The Highland County Board of Commissioners on Wednesday handed out budget packets to General Fund department heads and representatives, warning of revenue losses and increasing costs.
During the board’s weekly meeting, board President Shane Wilkin said the county is losing an average of $60,000 per month in permissive sales tax revenue due to a federal directive blocking the the State of Ohio, counties and transit authorities from collecting sales tax on medical items purchased with insurance.
The state, which benefited from the tax revenue, conducted a survey and estimated the county would lose about $807,000 per year, according to Highland County Auditor Bill Fawley. The state then offered two cash payments totalling $1.8 million for Highland County, to help “get us over the hump until other sales tax or whatever picks up,” Fawley said recently.
After that, the state replaced the tax with a fee, but none of the revenue from the fee was directed toward local governments, according to Fawley.
Wilkin on Wednesday told department representatives that the county has lost $300,000 so far this year. Commissioner Jeff Duncan said the county is on track to hit the $807,000 mark. Wilkin added after the meeting that in August and September, traditionally the lowest revenue months, he expects the county to take a “big hit.”
Wilkin said as sales tax revenue declines later in the year, the county may have to cut funding to the local OSU Extension Office.
Highland County’s 2018 General Fund budget is $10,344,152.66, according to commission Clerk Mary Remsing. The largest department budget in the county is the Highland County Sheriff’s Office at $2,685,440.27, Remsing said.
Wilkin said Fawley gave each department’s budget a “bottom line” which is not to be exceeded, and additional budget requests “are going to need to be light,” adding that he doesn’t see room for expansion or extra hiring across the board.
“There is probably not going to be extra money,” Wilkin said.
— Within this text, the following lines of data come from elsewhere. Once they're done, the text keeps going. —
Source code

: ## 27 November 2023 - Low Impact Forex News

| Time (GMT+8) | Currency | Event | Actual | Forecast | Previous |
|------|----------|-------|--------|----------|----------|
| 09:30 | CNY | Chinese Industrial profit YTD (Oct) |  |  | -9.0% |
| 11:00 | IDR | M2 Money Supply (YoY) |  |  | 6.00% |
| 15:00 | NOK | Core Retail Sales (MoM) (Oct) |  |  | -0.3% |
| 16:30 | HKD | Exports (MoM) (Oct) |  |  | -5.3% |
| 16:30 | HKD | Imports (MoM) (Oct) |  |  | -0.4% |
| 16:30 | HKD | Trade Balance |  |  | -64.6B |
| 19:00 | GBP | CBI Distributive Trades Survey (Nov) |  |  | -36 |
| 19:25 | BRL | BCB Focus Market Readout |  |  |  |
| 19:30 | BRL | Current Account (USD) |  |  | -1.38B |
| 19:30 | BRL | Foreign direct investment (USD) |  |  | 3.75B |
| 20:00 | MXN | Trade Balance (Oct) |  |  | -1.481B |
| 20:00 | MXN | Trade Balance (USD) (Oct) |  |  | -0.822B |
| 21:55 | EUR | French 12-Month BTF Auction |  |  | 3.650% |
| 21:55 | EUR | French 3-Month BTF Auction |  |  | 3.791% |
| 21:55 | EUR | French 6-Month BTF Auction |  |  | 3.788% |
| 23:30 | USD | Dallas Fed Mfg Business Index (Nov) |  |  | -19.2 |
Wilkin said the county’s foster care placement costs take up a large chunk of county finances – annually about $1.7 million, according to Highland County Job and Family Services Director Katie Adams – and those costs must be paid no matter how much revenue the county takes in.
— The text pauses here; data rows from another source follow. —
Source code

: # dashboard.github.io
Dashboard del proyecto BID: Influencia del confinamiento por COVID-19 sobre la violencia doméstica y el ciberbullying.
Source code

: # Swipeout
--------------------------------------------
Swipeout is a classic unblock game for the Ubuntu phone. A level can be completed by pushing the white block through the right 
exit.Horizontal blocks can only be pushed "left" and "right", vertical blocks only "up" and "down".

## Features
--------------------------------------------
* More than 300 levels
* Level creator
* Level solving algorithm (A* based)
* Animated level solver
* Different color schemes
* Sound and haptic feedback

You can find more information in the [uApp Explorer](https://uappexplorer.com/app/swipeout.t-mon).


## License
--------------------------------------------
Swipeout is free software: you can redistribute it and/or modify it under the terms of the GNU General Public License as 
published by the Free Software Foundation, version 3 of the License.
Wilkin added that the county’s insurance costs are likely to increase, potentially by double digits, later in the year. He said the county’s insurance claims outspend premiums. The board is currently “trying to explore some different options,” Wilkin added.
Commissioner Terry Britton said the county also has several high-dollar maintenance projects coming up, including roof replacement on some county buildings.
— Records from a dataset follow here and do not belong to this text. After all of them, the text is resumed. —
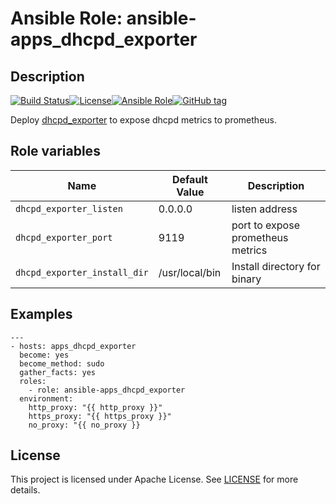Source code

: # Ansible Role: ansible-apps_dhcpd_exporter

## Description

[![Build Status](https://travis-ci.com/lotusnoir/ansible-apps_dhcpd_exporter.svg?branch=master)](https://travis-ci.com/lotusnoir/ansible-apps_dhcpd_exporter)[![License](https://img.shields.io/badge/license-MIT%20License-brightgreen.svg)](https://opensource.org/licenses/MIT)[![Ansible Role](https://img.shields.io/badge/ansible%20role-apps__dhcpd_exporter-blue)](https://galaxy.ansible.com/lotusnoir/ansible-apps_dhcpd_exporter/)[![GitHub tag](https://img.shields.io/badge/version-latest-blue)](https://github.com/lotusnoir/ansible-apps_dhcpd_exporter/tags)

Deploy [dhcpd_exporter](https://github.com/lotusnoir/prometheus-dhcpd_exporter) to expose dhcpd metrics to prometheus.

## Role variables

| Name           | Default Value | Description                        |
| -------------- | ------------- | -----------------------------------|
| `dhcpd_exporter_listen` | 0.0.0.0 | listen address |
| `dhcpd_exporter_port` | 9119 | port to expose prometheus metrics |
| `dhcpd_exporter_install_dir` | /usr/local/bin | Install directory for binary |

## Examples

	---
	- hosts: apps_dhcpd_exporter
	  become: yes
	  become_method: sudo
	  gather_facts: yes
	  roles:
	    - role: ansible-apps_dhcpd_exporter
	  environment: 
	    http_proxy: "{{ http_proxy }}"
	    https_proxy: "{{ https_proxy }}"
	    no_proxy: "{{ no_proxy }}

## License

This project is licensed under Apache License. See [LICENSE](/LICENSE) for more details.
The meeting took a more lighthearted turn when Wilkin said he had hoped to be appointed representative of Ohio’s 91st House District before bearing bad budget news to department representatives, but due to gridlock in the House of Representatives, his expected appointment to fill the remainder of former state Rep. Cliff Rosenberger’s term has been in limbo. Britton joked that he and Duncan had stalled Wilkin’s appointment so he would have to stay.
Wilkin thanked department heads for cooperating with the board, adding, “All of you have been outstanding to work with.”
Britton also thanked department heads for keeping their budgets under control.
The commissioners also awarded bids for two county road projects.